-- Dataset records follows --
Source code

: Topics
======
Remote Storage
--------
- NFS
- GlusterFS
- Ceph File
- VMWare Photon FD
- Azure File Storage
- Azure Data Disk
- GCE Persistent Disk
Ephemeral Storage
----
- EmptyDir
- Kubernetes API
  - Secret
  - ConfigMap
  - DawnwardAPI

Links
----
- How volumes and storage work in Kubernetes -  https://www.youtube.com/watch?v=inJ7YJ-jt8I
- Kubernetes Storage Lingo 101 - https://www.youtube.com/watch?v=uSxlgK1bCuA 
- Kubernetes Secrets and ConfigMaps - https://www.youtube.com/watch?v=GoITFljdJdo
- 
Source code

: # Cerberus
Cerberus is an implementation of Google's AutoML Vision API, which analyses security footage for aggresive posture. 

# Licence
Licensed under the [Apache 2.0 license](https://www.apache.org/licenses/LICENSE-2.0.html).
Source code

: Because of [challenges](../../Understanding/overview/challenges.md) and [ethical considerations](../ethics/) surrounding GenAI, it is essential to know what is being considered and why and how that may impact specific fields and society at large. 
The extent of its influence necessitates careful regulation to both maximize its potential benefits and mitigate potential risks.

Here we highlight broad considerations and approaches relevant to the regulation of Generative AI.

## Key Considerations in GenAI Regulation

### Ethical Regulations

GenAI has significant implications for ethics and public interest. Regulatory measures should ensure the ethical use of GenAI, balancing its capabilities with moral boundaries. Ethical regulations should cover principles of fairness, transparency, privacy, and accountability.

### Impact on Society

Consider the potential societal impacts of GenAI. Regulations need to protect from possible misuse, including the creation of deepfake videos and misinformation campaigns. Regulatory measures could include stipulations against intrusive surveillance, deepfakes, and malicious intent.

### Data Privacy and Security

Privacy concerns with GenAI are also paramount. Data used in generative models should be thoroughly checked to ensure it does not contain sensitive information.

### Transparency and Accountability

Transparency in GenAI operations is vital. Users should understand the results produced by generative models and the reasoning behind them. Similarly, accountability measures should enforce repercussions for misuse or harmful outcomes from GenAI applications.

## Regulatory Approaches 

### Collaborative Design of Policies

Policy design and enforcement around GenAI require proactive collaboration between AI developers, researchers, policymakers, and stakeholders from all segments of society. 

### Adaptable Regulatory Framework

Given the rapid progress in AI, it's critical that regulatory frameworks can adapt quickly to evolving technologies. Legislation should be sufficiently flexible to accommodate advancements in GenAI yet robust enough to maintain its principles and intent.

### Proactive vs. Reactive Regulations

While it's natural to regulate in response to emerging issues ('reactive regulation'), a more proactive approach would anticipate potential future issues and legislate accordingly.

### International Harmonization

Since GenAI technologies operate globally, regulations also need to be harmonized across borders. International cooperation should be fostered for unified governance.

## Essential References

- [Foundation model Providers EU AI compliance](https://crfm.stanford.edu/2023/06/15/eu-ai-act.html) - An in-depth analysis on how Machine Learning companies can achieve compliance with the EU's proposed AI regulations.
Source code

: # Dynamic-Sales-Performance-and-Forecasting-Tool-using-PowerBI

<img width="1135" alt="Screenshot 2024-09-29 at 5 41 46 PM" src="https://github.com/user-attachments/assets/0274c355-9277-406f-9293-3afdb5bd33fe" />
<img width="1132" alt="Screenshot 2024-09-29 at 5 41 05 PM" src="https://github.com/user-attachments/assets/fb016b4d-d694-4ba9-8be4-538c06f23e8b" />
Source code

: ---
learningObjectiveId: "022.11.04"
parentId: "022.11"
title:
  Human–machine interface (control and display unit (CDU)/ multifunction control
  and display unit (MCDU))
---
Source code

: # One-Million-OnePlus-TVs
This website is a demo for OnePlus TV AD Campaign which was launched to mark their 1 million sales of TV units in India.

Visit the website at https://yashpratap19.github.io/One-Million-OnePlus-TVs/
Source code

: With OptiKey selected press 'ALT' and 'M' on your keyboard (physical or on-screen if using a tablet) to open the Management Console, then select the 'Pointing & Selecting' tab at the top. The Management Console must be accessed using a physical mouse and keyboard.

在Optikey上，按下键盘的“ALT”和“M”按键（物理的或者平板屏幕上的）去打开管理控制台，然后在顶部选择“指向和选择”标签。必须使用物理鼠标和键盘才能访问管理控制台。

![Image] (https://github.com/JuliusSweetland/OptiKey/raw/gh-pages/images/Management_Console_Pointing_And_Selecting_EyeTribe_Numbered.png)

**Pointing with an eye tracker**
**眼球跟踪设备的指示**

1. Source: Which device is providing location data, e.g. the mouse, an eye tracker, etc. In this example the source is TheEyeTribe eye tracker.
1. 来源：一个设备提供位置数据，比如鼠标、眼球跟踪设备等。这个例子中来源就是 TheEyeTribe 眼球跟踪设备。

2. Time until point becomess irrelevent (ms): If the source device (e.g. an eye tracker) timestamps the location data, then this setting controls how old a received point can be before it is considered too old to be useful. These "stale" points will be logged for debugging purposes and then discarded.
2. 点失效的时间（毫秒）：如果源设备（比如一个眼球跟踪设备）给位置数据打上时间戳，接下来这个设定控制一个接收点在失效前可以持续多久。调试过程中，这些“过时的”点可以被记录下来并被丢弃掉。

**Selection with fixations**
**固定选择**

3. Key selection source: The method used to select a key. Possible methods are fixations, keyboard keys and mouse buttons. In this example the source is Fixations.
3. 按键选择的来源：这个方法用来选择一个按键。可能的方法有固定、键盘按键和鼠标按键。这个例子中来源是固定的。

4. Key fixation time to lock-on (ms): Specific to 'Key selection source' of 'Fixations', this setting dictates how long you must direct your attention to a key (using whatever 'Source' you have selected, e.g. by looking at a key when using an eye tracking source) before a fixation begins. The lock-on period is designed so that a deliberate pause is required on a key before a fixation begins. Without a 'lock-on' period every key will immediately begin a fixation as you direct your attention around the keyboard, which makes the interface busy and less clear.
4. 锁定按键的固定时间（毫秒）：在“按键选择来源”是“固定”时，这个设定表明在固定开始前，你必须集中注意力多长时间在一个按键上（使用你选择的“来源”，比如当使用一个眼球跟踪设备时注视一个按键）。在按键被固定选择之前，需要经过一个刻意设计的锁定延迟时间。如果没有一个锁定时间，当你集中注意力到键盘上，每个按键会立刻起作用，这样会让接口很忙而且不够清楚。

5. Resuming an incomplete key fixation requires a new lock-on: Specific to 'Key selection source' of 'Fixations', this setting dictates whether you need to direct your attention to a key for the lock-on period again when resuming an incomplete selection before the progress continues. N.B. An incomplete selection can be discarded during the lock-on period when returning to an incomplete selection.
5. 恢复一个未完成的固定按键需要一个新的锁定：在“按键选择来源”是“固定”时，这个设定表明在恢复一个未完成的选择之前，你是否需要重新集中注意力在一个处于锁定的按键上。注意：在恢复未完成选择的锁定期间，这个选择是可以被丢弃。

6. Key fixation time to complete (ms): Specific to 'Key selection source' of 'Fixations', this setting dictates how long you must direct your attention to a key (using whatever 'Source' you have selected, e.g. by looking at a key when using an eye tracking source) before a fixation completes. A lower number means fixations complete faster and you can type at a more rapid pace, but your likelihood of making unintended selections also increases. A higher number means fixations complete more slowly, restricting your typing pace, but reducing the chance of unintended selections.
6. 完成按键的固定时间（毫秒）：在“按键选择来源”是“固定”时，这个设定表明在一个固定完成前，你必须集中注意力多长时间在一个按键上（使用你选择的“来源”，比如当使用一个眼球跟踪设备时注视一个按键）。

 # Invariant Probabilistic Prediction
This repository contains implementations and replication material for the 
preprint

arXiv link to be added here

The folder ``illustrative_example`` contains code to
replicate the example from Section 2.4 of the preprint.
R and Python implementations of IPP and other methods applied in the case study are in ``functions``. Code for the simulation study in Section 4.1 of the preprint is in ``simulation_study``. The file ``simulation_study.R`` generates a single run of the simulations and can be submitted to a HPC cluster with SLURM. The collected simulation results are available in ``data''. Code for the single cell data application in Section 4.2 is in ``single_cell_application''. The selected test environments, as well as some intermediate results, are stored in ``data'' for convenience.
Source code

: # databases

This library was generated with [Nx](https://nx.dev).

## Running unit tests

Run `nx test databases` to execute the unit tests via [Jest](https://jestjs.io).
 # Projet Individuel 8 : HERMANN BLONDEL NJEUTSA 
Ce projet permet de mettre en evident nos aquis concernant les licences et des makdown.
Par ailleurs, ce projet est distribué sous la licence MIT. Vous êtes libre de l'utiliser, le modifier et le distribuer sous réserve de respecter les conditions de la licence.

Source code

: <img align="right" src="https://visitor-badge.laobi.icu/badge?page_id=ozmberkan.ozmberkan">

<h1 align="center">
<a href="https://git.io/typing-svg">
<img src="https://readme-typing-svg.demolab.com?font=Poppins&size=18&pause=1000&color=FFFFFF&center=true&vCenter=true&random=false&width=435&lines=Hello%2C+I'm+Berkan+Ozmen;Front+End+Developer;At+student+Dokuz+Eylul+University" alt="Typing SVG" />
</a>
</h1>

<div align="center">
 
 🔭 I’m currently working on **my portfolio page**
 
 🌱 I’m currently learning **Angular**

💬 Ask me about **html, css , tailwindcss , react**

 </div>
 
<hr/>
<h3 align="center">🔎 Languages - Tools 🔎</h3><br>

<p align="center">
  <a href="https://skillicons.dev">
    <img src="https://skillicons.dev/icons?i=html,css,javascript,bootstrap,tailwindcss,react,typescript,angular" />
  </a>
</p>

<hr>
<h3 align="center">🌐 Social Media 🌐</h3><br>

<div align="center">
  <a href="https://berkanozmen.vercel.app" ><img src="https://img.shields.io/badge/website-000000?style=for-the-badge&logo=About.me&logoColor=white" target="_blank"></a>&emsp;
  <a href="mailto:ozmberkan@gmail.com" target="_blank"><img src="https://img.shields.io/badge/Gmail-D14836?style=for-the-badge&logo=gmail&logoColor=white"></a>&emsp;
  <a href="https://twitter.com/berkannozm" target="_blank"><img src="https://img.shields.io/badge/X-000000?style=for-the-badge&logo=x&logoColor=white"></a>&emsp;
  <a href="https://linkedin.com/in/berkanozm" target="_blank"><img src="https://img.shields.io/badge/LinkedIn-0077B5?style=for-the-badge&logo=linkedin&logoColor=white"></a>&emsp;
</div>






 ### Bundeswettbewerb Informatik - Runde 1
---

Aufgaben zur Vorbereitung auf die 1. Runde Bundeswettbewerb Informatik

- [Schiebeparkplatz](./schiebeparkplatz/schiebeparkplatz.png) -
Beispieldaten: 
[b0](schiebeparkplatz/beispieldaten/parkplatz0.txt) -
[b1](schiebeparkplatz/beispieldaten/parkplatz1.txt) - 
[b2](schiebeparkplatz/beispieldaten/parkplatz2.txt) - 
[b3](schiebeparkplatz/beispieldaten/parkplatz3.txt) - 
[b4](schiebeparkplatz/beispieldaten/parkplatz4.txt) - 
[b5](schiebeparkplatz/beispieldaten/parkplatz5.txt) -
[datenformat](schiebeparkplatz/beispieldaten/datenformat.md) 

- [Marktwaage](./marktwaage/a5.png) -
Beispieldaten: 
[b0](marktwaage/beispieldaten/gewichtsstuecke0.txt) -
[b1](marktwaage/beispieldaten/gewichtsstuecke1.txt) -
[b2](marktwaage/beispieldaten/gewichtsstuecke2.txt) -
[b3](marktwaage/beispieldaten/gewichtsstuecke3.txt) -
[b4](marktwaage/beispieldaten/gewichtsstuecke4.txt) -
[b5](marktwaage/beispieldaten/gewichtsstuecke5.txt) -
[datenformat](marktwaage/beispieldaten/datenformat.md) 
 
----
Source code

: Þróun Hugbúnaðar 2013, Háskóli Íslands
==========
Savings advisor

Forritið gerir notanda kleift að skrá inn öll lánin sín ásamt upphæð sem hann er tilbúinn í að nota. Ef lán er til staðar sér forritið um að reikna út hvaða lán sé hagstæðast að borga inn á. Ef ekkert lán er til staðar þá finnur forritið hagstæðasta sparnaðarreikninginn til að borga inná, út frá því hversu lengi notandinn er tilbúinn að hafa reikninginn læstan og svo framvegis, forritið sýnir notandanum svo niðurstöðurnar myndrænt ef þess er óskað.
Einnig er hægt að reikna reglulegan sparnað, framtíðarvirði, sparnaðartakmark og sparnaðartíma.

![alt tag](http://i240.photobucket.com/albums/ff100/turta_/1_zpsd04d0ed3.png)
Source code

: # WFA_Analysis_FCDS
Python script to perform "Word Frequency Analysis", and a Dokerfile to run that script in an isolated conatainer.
-- Dataset records concluded --
**Problem**
Looking only at the listing, say how many lines include "around"; reply with the number alone.

**Expected answer**
2